O produto de uma criação ficou na página que se encheu com o recorte dos dias de um ser de tempo (como é cada homem) no tempo escoado tristemente em momentos de debilidade, na queda de um frágil corpo palmilhando a vida (p.11). É um tempo real que se enche de um tempo psicológico que arrasta muitos fragmentos do tempo já vivido, evocadores do passado que, antes de ser passado, foi presente de fogo pelas cores acesas de um tesouro perdido, visualizado quase fóssil  (p.9) devido à perda irremediável num pouco a pouco (p.12), inscrevendo o tempo que já foi um cântico de júbilo (p.27), acompanhante da vinda do sol, na altura de vivência exuberante, a que o presente desanimado empresta brilho de paraíso perdido. Como diz em Prosas Avulsas do Interregno («Algumas Asserções com Dúvidas», p.143): «Num tronco meio queimado se descobrem, por vezes e correndo, fluidos de seiva e, mais em baixo, a certeza de uma raiz, de múltiplos segmentos, que continua a prendê-lo à terra».
Vêm as árvores, as flores, as estações com relevo para a explosão da Primavera, o amor, a música, elementos sempre reiterados na obra de António Salvado, elementos que se engastam nestes sonetos em que freme o passado, oposto ao presente. Nas Prosas, que constituem a segunda parte do livro, diz num errante desafogo (p.141, «Na Ausência de um Diário Alguns Errantes Desafogos»): «Um sono, ainda que leve, que me traga mudamente o olor agradável e cicioso das rosas, mesmo que efémero, do passado».  É esse passado que ainda se torna o esteio da capacidade de sonhar, porque houve sonhos (p.13), que apenas soçobram na hesitante palavra (p.46) – a Vida estremece então ao lado da página que se enche de criação poética, numa indivisibilidade vida/escrita.
A Noite é companheira da página, traz a insónia e a lembrança, transforma-se na carícia das estrelas a fulgirem (p.24), é designada de seiva de conforto (p.24) e polariza também o tempo da criação, ou não fosse a noite ligada a um tempo de germinações e a um desabrochamento para o dia, a vida continuada, a luz. «Na caverna do tempo» é soneto (p.63) que reforça o elo de trevas (como as da noite) e renascimento para o dia – e voltamos à gestação, recuperando a caverna como arquétipo do útero materno. Caverna e trevas agem como convulsão (cf. 1ª quadra) antes de um acto de criar. O poeta liga trevas a «erradas páginas sem tinta», «alvas», ainda sem nada escrito, numa antítese que reforça trevas/luz, o antes e o depois de criar.
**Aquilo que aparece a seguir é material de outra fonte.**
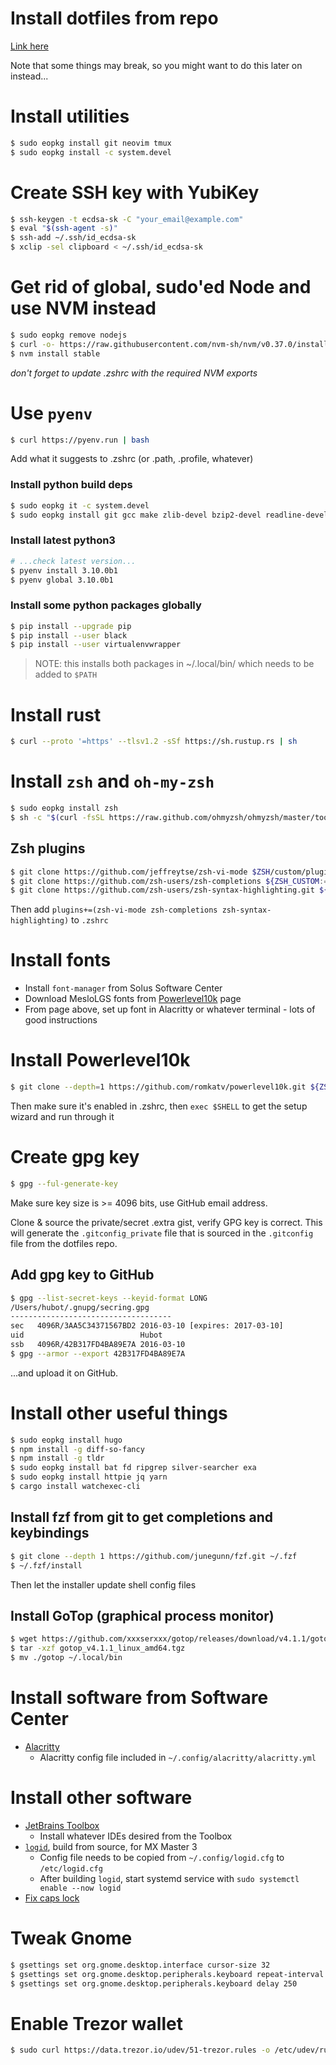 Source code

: # Install dotfiles from repo

[Link here](https://github.com/anson-vandoren/.dotfiles/blob/solus/dotfile_docs/dotfile_management.md)

Note that some things may break, so you might want to do this later on instead...

# Install utilities

```sh
$ sudo eopkg install git neovim tmux
$ sudo eopkg install -c system.devel
```

# Create SSH key with YubiKey

```sh
$ ssh-keygen -t ecdsa-sk -C "your_email@example.com"
$ eval "$(ssh-agent -s)"
$ ssh-add ~/.ssh/id_ecdsa-sk
$ xclip -sel clipboard < ~/.ssh/id_ecdsa-sk
```

# Get rid of global, sudo'ed Node and use NVM instead

```sh
$ sudo eopkg remove nodejs
$ curl -o- https://raw.githubusercontent.com/nvm-sh/nvm/v0.37.0/install.sh | bash
$ nvm install stable
```

_don't forget to update .zshrc with the required NVM exports_

# Use `pyenv`

```sh
$ curl https://pyenv.run | bash
```

Add what it suggests to .zshrc (or .path, .profile, whatever)

### Install python build deps

```sh
$ sudo eopkg it -c system.devel
$ sudo eopkg install git gcc make zlib-devel bzip2-devel readline-devel sqlite3-devel openssl-devel tk-devel
```

### Install latest python3

```sh
# ...check latest version...
$ pyenv install 3.10.0b1
$ pyenv global 3.10.0b1
```

### Install some python packages globally

```sh
$ pip install --upgrade pip
$ pip install --user black
$ pip install --user virtualenvwrapper
```

> NOTE: this installs both packages in ~/.local/bin/ which needs to be added to `$PATH`

# Install rust

```sh
$ curl --proto '=https' --tlsv1.2 -sSf https://sh.rustup.rs | sh
```

# Install `zsh` and `oh-my-zsh`

```sh
$ sudo eopkg install zsh
$ sh -c "$(curl -fsSL https://raw.github.com/ohmyzsh/ohmyzsh/master/tools/install.sh)"
```

## Zsh plugins

```sh
$ git clone https://github.com/jeffreytse/zsh-vi-mode $ZSH/custom/plugins/zsh-vi-mode
$ git clone https://github.com/zsh-users/zsh-completions ${ZSH_CUSTOM:=~/.oh-my-zsh/custom}/plugins/zsh-completions
$ git clone https://github.com/zsh-users/zsh-syntax-highlighting.git ${ZSH_CUSTOM:-~/.oh-my-zsh/custom}/plugins/zsh-syntax-highlighting
```

Then add `plugins+=(zsh-vi-mode zsh-completions zsh-syntax-highlighting)` to `.zshrc`

# Install fonts

- Install `font-manager` from Solus Software Center
- Download MesloLGS fonts from [Powerlevel10k](https://github.com/romkatv/powerlevel10k#meslo-nerd-font-patched-for-powerlevel10k) page
- From page above, set up font in Alacritty or whatever terminal - lots of good instructions

# Install Powerlevel10k

```sh
$ git clone --depth=1 https://github.com/romkatv/powerlevel10k.git ${ZSH_CUSTOM:-$HOME/.oh-my-zsh/custom}/themes/powerlevel10k
```

Then make sure it's enabled in .zshrc, then `exec $SHELL` to get the setup wizard and run through it

# Create gpg key

```sh
$ gpg --ful-generate-key
```

Make sure key size is >= 4096 bits, use GitHub email address.

Clone & source the private/secret .extra gist, verify GPG key is correct. This
will generate the `.gitconfig_private` file that is sourced in the `.gitconfig`
file from the dotfiles repo.

## Add gpg key to GitHub

```sh
$ gpg --list-secret-keys --keyid-format LONG
/Users/hubot/.gnupg/secring.gpg
------------------------------------
sec   4096R/3AA5C34371567BD2 2016-03-10 [expires: 2017-03-10]
uid                          Hubot 
ssb   4096R/42B317FD4BA89E7A 2016-03-10
$ gpg --armor --export 42B317FD4BA89E7A
```

...and upload it on GitHub.

# Install other useful things

```sh
$ sudo eopkg install hugo
$ npm install -g diff-so-fancy
$ npm install -g tldr
$ sudo eopkg install bat fd ripgrep silver-searcher exa
$ sudo eopkg install httpie jq yarn
$ cargo install watchexec-cli
```

## Install fzf from git to get completions and keybindings

```sh
$ git clone --depth 1 https://github.com/junegunn/fzf.git ~/.fzf
$ ~/.fzf/install
```

Then let the installer update shell config files


## Install GoTop (graphical process monitor)

```sh
$ wget https://github.com/xxxserxxx/gotop/releases/download/v4.1.1/gotop_v4.1.1_linux_amd64.tgz
$ tar -xzf gotop_v4.1.1_linux_amd64.tgz
$ mv ./gotop ~/.local/bin
```


# Install software from Software Center

- [Alacritty](https://github.com/alacritty/alacritty)
  - Alacritty config file included in `~/.config/alacritty/alacritty.yml`

# Install other software

- [JetBrains Toolbox](https://www.phillipsj.net/posts/jetbrains-toolbox-on-solus/)
  - Install whatever IDEs desired from the Toolbox
- [`logid`](https://xtonousou.xyz/0x1hardware-configure-use-logitech-mx-master-3-wireless-mouse-on-linux), build from source, for MX Master 3
  - Config file needs to be copied from `~/.config/logid.cfg` to `/etc/logid.cfg`
  - After building `logid`, start systemd service with `sudo systemctl enable --now logid`
- [Fix caps lock](https://ansonvandoren.com/posts/capslock-linux-redux/)

# Tweak Gnome

```sh
$ gsettings set org.gnome.desktop.interface cursor-size 32
$ gsettings set org.gnome.desktop.peripherals.keyboard repeat-interval 15
$ gsettings set org.gnome.desktop.peripherals.keyboard delay 250
```

# Enable Trezor wallet

```sh
$ sudo curl https://data.trezor.io/udev/51-trezor.rules -o /etc/udev/rules.d/51-trezor.rules
```
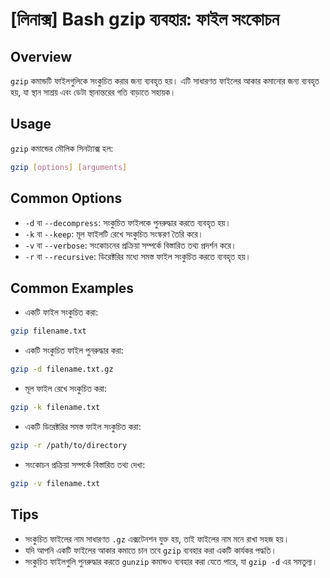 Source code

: # [লিনাক্স] Bash gzip ব্যবহার: ফাইল সংকোচন

## Overview
`gzip` কমান্ডটি ফাইলগুলিকে সংকুচিত করার জন্য ব্যবহৃত হয়। এটি সাধারণত ফাইলের আকার কমানোর জন্য ব্যবহৃত হয়, যা স্থান সাশ্রয় এবং ডেটা স্থানান্তরের গতি বাড়াতে সহায়ক।

## Usage
`gzip` কমান্ডের মৌলিক সিনট্যাক্স হল:

```bash
gzip [options] [arguments]
```

## Common Options
- `-d` বা `--decompress`: সংকুচিত ফাইলকে পুনরুদ্ধার করতে ব্যবহৃত হয়।
- `-k` বা `--keep`: মূল ফাইলটি রেখে সংকুচিত সংস্করণ তৈরি করে।
- `-v` বা `--verbose`: সংকোচনের প্রক্রিয়া সম্পর্কে বিস্তারিত তথ্য প্রদর্শন করে।
- `-r` বা `--recursive`: ডিরেক্টরির মধ্যে সমস্ত ফাইল সংকুচিত করতে ব্যবহৃত হয়।

## Common Examples
- একটি ফাইল সংকুচিত করা:
```bash
gzip filename.txt
```

- একটি সংকুচিত ফাইল পুনরুদ্ধার করা:
```bash
gzip -d filename.txt.gz
```

- মূল ফাইল রেখে সংকুচিত করা:
```bash
gzip -k filename.txt
```

- একটি ডিরেক্টরির সমস্ত ফাইল সংকুচিত করা:
```bash
gzip -r /path/to/directory
```

- সংকোচন প্রক্রিয়া সম্পর্কে বিস্তারিত তথ্য দেখা:
```bash
gzip -v filename.txt
```

## Tips
- সংকুচিত ফাইলের নাম সাধারণত `.gz` এক্সটেনশন যুক্ত হয়, তাই ফাইলের নাম মনে রাখা সহজ হয়।
- যদি আপনি একটি ফাইলের আকার কমাতে চান তবে `gzip` ব্যবহার করা একটি কার্যকর পদ্ধতি।
- সংকুচিত ফাইলগুলি পুনরুদ্ধার করতে `gunzip` কমান্ডও ব্যবহার করা যেতে পারে, যা `gzip -d` এর সমতুল্য। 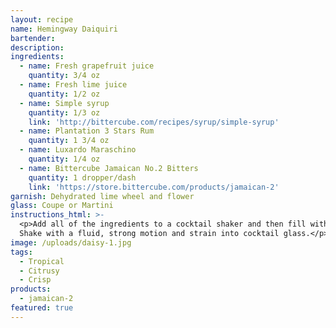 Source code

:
 ```yaml
---
layout: recipe
name: Hemingway Daiquiri
bartender:
description:
ingredients:
  - name: Fresh grapefruit juice
    quantity: 3/4 oz
  - name: Fresh lime juice
    quantity: 1/2 oz
  - name: Simple syrup
    quantity: 1/3 oz
    link: 'http://bittercube.com/recipes/syrup/simple-syrup'
  - name: Plantation 3 Stars Rum
    quantity: 1 3/4 oz
  - name: Luxardo Maraschino
    quantity: 1/4 oz
  - name: Bittercube Jamaican No.2 Bitters
    quantity: 1 dropper/dash
    link: 'https://store.bittercube.com/products/jamaican-2'
garnish: Dehydrated lime wheel and flower
glass: Coupe or Martini
instructions_html: >-
  <p>Add all of the ingredients to a cocktail shaker and then fill with ice.
  Shake with a fluid, strong motion and strain into cocktail glass.</p>
image: /uploads/daisy-1.jpg
tags:
  - Tropical
  - Citrusy
  - Crisp
products:
  - jamaican-2
featured: true
---
```


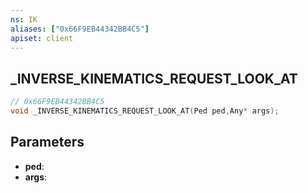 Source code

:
 ```yaml
---
ns: IK
aliases: ["0x66F9EB44342BB4C5"]
apiset: client
---
```

## _INVERSE_KINEMATICS_REQUEST_LOOK_AT

```c
// 0x66F9EB44342BB4C5
void _INVERSE_KINEMATICS_REQUEST_LOOK_AT(Ped ped,Any* args);
```


## Parameters
* **ped**:
* **args**: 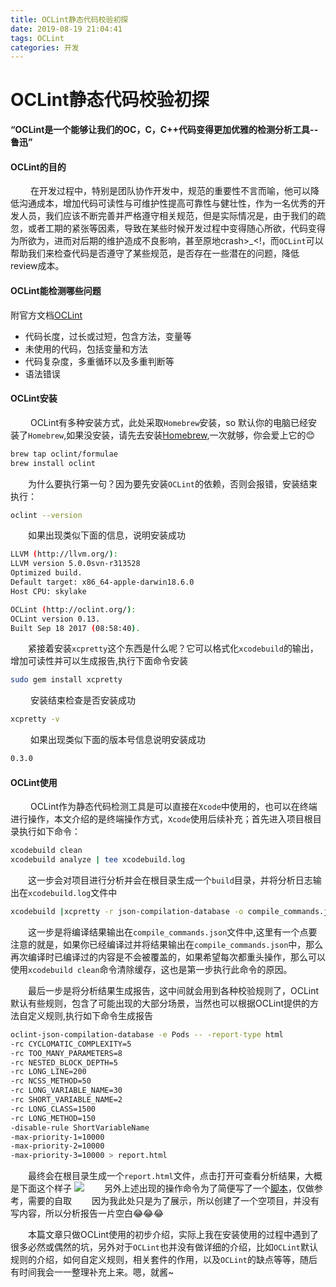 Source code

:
 ```yaml
---
title: OCLint静态代码校验初探
date: 2019-08-19 21:04:41
tags: OCLint
categories: 开发
---
```

# OCLint静态代码校验初探

**“OCLint是一个能够让我们的OC，C，C++代码变得更加优雅的检测分析工具--鲁迅”**


#### OCLint的目的
&emsp;&emsp; 在开发过程中，特别是团队协作开发中，规范的重要性不言而喻，他可以降低沟通成本，增加代码可读性与可维护性提高可靠性与健壮性，作为一名优秀的开发人员，我们应该不断完善并严格遵守相关规范，但是实际情况是，由于我们的疏忽，或者工期的紧张等因素，导致在某些时候开发过程中变得随心所欲，代码变得为所欲为，进而对后期的维护造成不良影响，甚至原地crash>_<!，而`OCLint`可以帮助我们来检查代码是否遵守了某些规范，是否存在一些潜在的问题，降低review成本。

#### OCLint能检测哪些问题
附官方文档[OCLint](http://oclint.org)
* 代码长度，过长或过短，包含方法，变量等
* 未使用的代码，包括变量和方法
* 代码复杂度，多重循环以及多重判断等
* 语法错误

#### OCLint安装
&emsp;&emsp; OCLint有多种安装方式，此处采取`Homebrew`安装，so 默认你的电脑已经安装了`Homebrew`,如果没安装，请先去安装[Homebrew](https://brew.sh/index_zh-cn.html),一次就够，你会爱上它的😊

```sh
brew tap oclint/formulae
brew install oclint
```
&emsp;&emsp;为什么要执行第一句？因为要先安装`OCLint`的依赖，否则会报错，安装结束执行：
```sh
oclint --version
```
&emsp;&emsp;如果出现类似下面的信息，说明安装成功
```sh
LLVM (http://llvm.org/):
LLVM version 5.0.0svn-r313528
Optimized build.
Default target: x86_64-apple-darwin18.6.0
Host CPU: skylake

OCLint (http://oclint.org/):
OCLint version 0.13.
Built Sep 18 2017 (08:58:40).
```
&emsp;&emsp;紧接着安装`xcpretty`这个东西是什么呢？它可以格式化`xcodebuild`的输出，增加可读性并可以生成报告,执行下面命令安装

```sh
sudo gem install xcpretty
```
&emsp;&emsp; 安装结束检查是否安装成功
```sh
xcpretty -v
```
&emsp;&emsp; 如果出现类似下面的版本号信息说明安装成功
```sh
0.3.0
```

#### OCLint使用
&emsp;&emsp; OCLint作为静态代码检测工具是可以直接在`Xcode`中使用的，也可以在终端进行操作，本文介绍的是终端操作方式，`Xcode`使用后续补充；首先进入项目根目录执行如下命令：
```sh
xcodebuild clean 
xcodebuild analyze | tee xcodebuild.log 
```
&emsp;&emsp;这一步会对项目进行分析并会在根目录生成一个`build`目录，并将分析日志输出在`xcodebuild.log`文件中

```sh
xcodebuild |xcpretty -r json-compilation-database -o compile_commands.json 
```
&emsp;&emsp;这一步是将编译结果输出在`compile_commands.json`文件中,这里有一个点要注意的就是，如果你已经编译过并将结果输出在`compile_commands.json`中，那么再次编译时已编译过的内容是不会被覆盖的，如果希望每次都重头操作，那么可以使用`xcodebuild clean`命令清除缓存，这也是第一步执行此命令的原因。

&emsp;&emsp;最后一步是将分析结果生成报告，这中间就会用到各种校验规则了，OCLint默认有些规则，包含了可能出现的大部分场景，当然也可以根据OCLint提供的方法自定义规则,执行如下命令生成报告

```sh
oclint-json-compilation-database -e Pods -- -report-type html 
-rc CYCLOMATIC_COMPLEXITY=5 
-rc TOO_MANY_PARAMETERS=8
-rc NESTED_BLOCK_DEPTH=5
-rc LONG_LINE=200 
-rc NCSS_METHOD=50
-rc LONG_VARIABLE_NAME=30 
-rc SHORT_VARIABLE_NAME=2
-rc LONG_CLASS=1500
-rc LONG_METHOD=150
-disable-rule ShortVariableName 
-max-priority-1=10000 
-max-priority-2=10000 
-max-priority-3=10000 > report.html
```

&emsp;&emsp;最终会在根目录生成一个`report.html`文件，点击打开可查看分析结果，大概是下面这个样子
![](https://s1.ax1x.com/2020/03/19/8yHn8U.md.png)
&emsp;&emsp;另外上述出现的操作命令为了简便写了一个[脚本](https://github.com/shengguangdaren/OCLint.git)，仅做参考，需要的自取
&emsp;&emsp;因为我此处只是为了展示，所以创建了一个空项目，并没有写内容，所以分析报告一片空白😂😂😂

&emsp;&emsp;本篇文章只做OCLint使用的初步介绍，实际上我在安装使用的过程中遇到了很多必然或偶然的坑，另外对于`OCLint`也并没有做详细的介绍，比如`OCLint`默认规则的介绍，如何自定义规则，相关套件的作用，以及`OCLint`的缺点等等，随后有时间我会一一整理补充上来。嗯，就酱~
O último terceto instala uma interrogação: «para que destruir eu não consiga / os momentos d’ angústia e consumi-los / enquanto o preso tempo não zarpar?». Há um tempo preso, que é um fio que ainda prende à vida, e há um tempo preso antes de criar e criar tem a potencialidade de destruir os momentos de angústia e consumi-los, consumindo embora o próprio tempo. Funcionam por ordem inversa tempo e vida, registando-se no poema »Interregno sem marcas» (p.52): «Sem conserto, os ponteiros do relógio / remarcam, oscilando, horas e horas / e alongam-se encurtando a minha vida.»
Neste presente, a que chamei anteriormente desanimado, torna-se consolo a criação poética, a noite que vai abrir para a luz, a invocação do divino (Deus, Nossa Senhora) num pedido de consolo, o passado que se afigura luminoso. Na escrita reside o outro, quando se faz um legado numa dimensão de partilha fraterna: «Desprendidos de mim, ide, meus versos» (último soneto, p. 114).
É com prazer que deixamos vir estes versos até nós.